The follow up series, Justice League Unlimited, took a cue from the comics by featuring dozens and dozens of female teammembers in active adventures. Pretty much every woman I have mentioned so far in this history (and hey, there have been a lot of them) were included as part of the epic, rotating team.

Even the terriblawesome classic cartoon Super Friends from the 1970’s brought in the Wonder Twins, Zan and Jaina, so that Wonder Woman wouldn’t be the only girl on the team.

In 2011 there was another massive DC Comics reboot, The New 52—like Crisis of Infinite Earths in 1985 this affected the entire line and DC universe, rewriting backstories as well as retooling comic titles. The unfortunate effect of this particular reboot was to reset many classic characters to their “original” settings, throwing out decades of history, legacy and development of diversity. This love letter to the past was best embodied by the cover of the New 52’s Justice League—featuring six men (Cyborg replacing the Martian Manhunter but otherwise the standard list: Superman, Batman, Aquaman, Hal Jordan’s Green Lantern, Barry Allen’s Flash) plus Wonder Woman.

As with the first issue of Grant Morrison’s run, I wanted to punch a wall. Because WHY? Why is it that the default is always to this weird, unbalanced version of what a superhero team might look like, based on something that was thought up in the 1960’s? Having a single female member is not remotely representative of the entire history of Justice League comics throughout their entire history, and yet. And yet.

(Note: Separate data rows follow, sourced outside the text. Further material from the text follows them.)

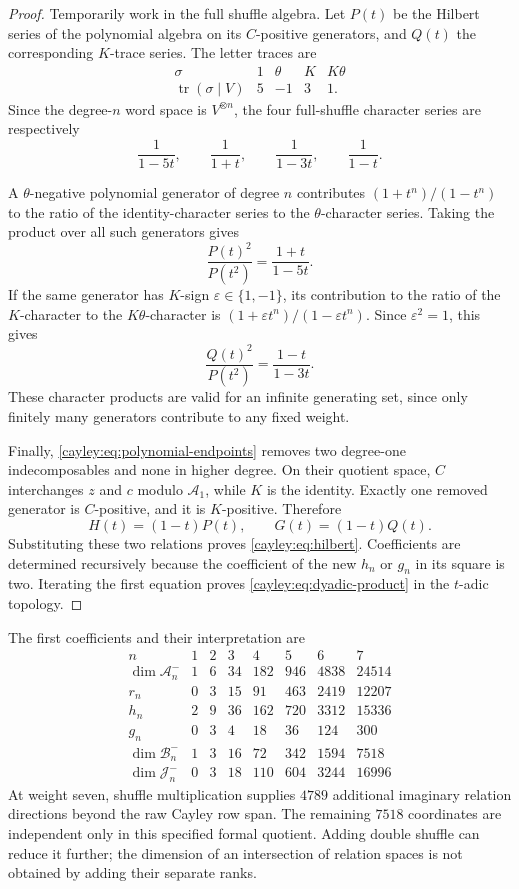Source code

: \begin{proof}
Temporarily work in the full shuffle algebra.  Let $P(t)$ be the
Hilbert series of the polynomial algebra on its $C$-positive
generators, and $Q(t)$ the corresponding $K$-trace series.
The letter traces are
\[
\begin{array}{c|rrrr}
\sigma&1&\theta&K&K\theta\\ \hline
\operatorname{tr}(\sigma\mid V)&5&-1&3&1 .
\end{array}
\]
Since the degree-$n$ word space is $V^{\otimes n}$, the four
full-shuffle character series are respectively
\[
 \frac1{1-5t},\qquad\frac1{1+t},\qquad
 \frac1{1-3t},\qquad\frac1{1-t}.
\]

A $\theta$-negative polynomial generator of degree $n$ contributes
$(1+t^n)/(1-t^n)$ to the ratio of the identity-character series
to the $\theta$-character series.  Taking the product over all
such generators gives
\[
 \frac{P(t)^2}{P(t^2)}=\frac{1+t}{1-5t}.
\]
If the same generator has $K$-sign $\varepsilon\in\{1,-1\}$,
its contribution to the ratio of the $K$-character to the
$K\theta$-character is
$(1+\varepsilon t^n)/(1-\varepsilon t^n)$.
Since $\varepsilon^2=1$, this gives
\[
 \frac{Q(t)^2}{P(t^2)}=\frac{1-t}{1-3t}.
\]
These character products are valid for an infinite generating
set, since only finitely many generators contribute to any fixed
weight.

Finally, \eqref{cayley:eq:polynomial-endpoints} removes two
degree-one indecomposables and none in higher degree.
On their quotient space, $C$ interchanges $z$ and $c$ modulo
$\mathcal A_1$, while $K$ is the identity.  Exactly one removed
generator is $C$-positive, and it is $K$-positive.  Therefore
\[
 H(t)=(1-t)P(t),\qquad G(t)=(1-t)Q(t).
\]
Substituting these two relations proves
\eqref{cayley:eq:hilbert}.  Coefficients are determined recursively
because the coefficient of the new $h_n$ or $g_n$ in its square
is two.  Iterating the first equation proves
\eqref{cayley:eq:dyadic-product} in the $t$-adic topology.
\end{proof}

The first coefficients and their interpretation are
\[
\begin{array}{c|rrrrrrr}
n&1&2&3&4&5&6&7\\ \hline
\dim\mathcal A_n^-&1&6&34&182&946&4838&24514\\
r_n&0&3&15&91&463&2419&12207\\
h_n&2&9&36&162&720&3312&15336\\
g_n&0&3&4&18&36&124&300\\
\dim\mathcal B_n^-&1&3&16&72&342&1594&7518\\
\dim\mathcal J_n^-&0&3&18&110&604&3244&16996
\end{array}
\]
At weight seven, shuffle multiplication supplies $4789$ additional
imaginary relation directions beyond the raw Cayley row span.
The remaining $7518$ coordinates are independent only in this
specified formal quotient.  Adding double shuffle can reduce it
further; the dimension of an intersection of relation spaces is not
obtained by adding their separate ranks.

The New 52 also featured an attempt at Justice League International, which was so awful I can’t even tell you, BUT it featured Vixen, Fire, Ice and former Global Guardian Godiva. Of course, it killed off, sidelined and/or brutally injured most of the women in the first couple of issues, but even this TRULY AWFUL and HIGHLY DISAPPOINTING version of the Justice League still managed to put four female heroes into its team.

DC Comics and Justice League slipped away from me after that, the New 52 killing off a great deal of my interest and trust. But I will note that Justice League of America Vol. 3 starting from 2012 included Amanda Waller, Katana, Catwoman, Star Girl, Supergirl.

The most recent reboot of DC Comics is happening right now—DC Rebirth is attempting yet again to convince readers that this time things will be less complicated. Here’s this for progress: the cover of DC Rebirth Justice League #1 features two female superheroes, because it finally occured to them that you can have a female Green Lantern. That’s progress!

There is no excuse and no reason why a 21st century superhero team should not feature multiple female team members, whether we are talking about comics or TV shows or movies. This is every bit as true for the Justice League as it was for the Avengers. It doesn’t matter who turned up the first adventure back in 1960—hell, that origin story of the Justice League has been rewritten and retold so many times in the comics, it’s unrecognisable. Sometimes they don’t even include Starro the Conqueror!

The casting and reshaping of characters like Aquaman and the Flash to be very different from their 60’s origins makes it clear that the makers of these movies are fine with taking as many liberties as they like with history to make a story that resonates with modern day audiences. That part is good. That’s how it should be. History should be a starting point, not a weight around your neck.

Shaping a Justice League movie with only “one girl” in the story is a creative choice they made now, not a tradition that anyone was going to hold them to. Zack Snyder and his team made that choice, just as the DC bosses made that choice in 2011 and in 1996, and in 1960. They made that choice because having one woman on a team full of supermen looks right to them. It feels right. It feels like that’s the way the history of superheroes and super teams is supposed to look. It feels “iconic.”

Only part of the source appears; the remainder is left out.